# WORK ORDER:
Count up the lines below in which the string "FRONT" appears. The reply should be that number alone.

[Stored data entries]
>>>

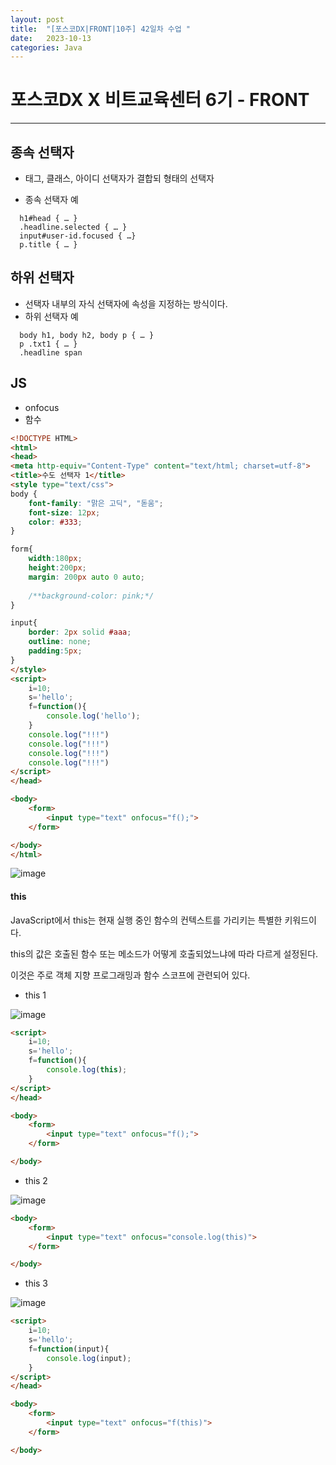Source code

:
 ```yaml
---
layout: post
title:  "[포스코DX|FRONT|10주] 42일차 수업 "
date:   2023-10-13
categories: Java
---
```


# 포스코DX X 비트교육센터 6기 - FRONT

---

## 종속 선택자 

- 태그, 클래스, 아이디 선택자가 결합되 형태의 선택자

- 종속 선택자 예

```
  h1#head { … } 
  .headline.selected { … }
  input#user-id.focused { …}
  p.title { … }
```

## 하위 선택자

- 선택자 내부의 자식 선택자에 속성을 지정하는 방식이다.
- 하위 선택자 예

```
  body h1, body h2, body p { … } 
  p .txt1 { … }                                                
  .headline span                                            
```

## JS

- onfocus
- 함수



```html
<!DOCTYPE HTML>
<html>
<head>
<meta http-equiv="Content-Type" content="text/html; charset=utf-8">
<title>수도 선택자 1</title>
<style type="text/css">
body {
	font-family: "맑은 고딕", "돋움";
	font-size: 12px;
	color: #333;
}

form{
	width:180px;
	height:200px;
	margin: 200px auto 0 auto;
	
	/**background-color: pink;*/
}

input{
	border: 2px solid #aaa;
	outline: none;
	padding:5px;
}
</style>
<script>
	i=10;
	s='hello';
	f=function(){
		console.log('hello');
	}
	console.log("!!!")
	console.log("!!!")
	console.log("!!!")
	console.log("!!!")
</script>
</head>

<body>
	<form>
		<input type="text" onfocus="f();">
	</form>

</body>
</html>

```

![image](https://github.com/talkingOrange/talkingOrange.github.io/assets/88815795/79f1c179-482e-4163-a1d1-5a0afcf85786)

#### this

JavaScript에서 this는 현재 실행 중인 함수의 컨텍스트를 가리키는 특별한 키워드이다. 

this의 값은 호출된 함수 또는 메소드가 어떻게 호출되었느냐에 따라 다르게 설정된다. 

이것은 주로 객체 지향 프로그래밍과 함수 스코프에 관련되어 있다.

- this 1

![image](https://github.com/talkingOrange/talkingOrange.github.io/assets/88815795/cf183ffc-4ba2-40ac-8863-b9e874d1e4c1)

```html
<script>
	i=10;
	s='hello';
	f=function(){
		console.log(this);
	}
</script>
</head>

<body>
	<form>
		<input type="text" onfocus="f();">
	</form>

</body>
```

- this 2

![image](https://github.com/talkingOrange/talkingOrange.github.io/assets/88815795/0f361e24-cd31-403b-b668-8198e8245a4d)


```html
<body>
	<form>
		<input type="text" onfocus="console.log(this)">
	</form>

</body>
```

- this 3

![image](https://github.com/talkingOrange/talkingOrange.github.io/assets/88815795/2512c03a-b9ab-4974-9898-53f604d6031e)

```html
<script>
	i=10;
	s='hello';
	f=function(input){
		console.log(input);
	}
</script>
</head>

<body>
	<form>
		<input type="text" onfocus="f(this)">
	</form>

</body>
```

<<<

# ANSWER SECTION:
2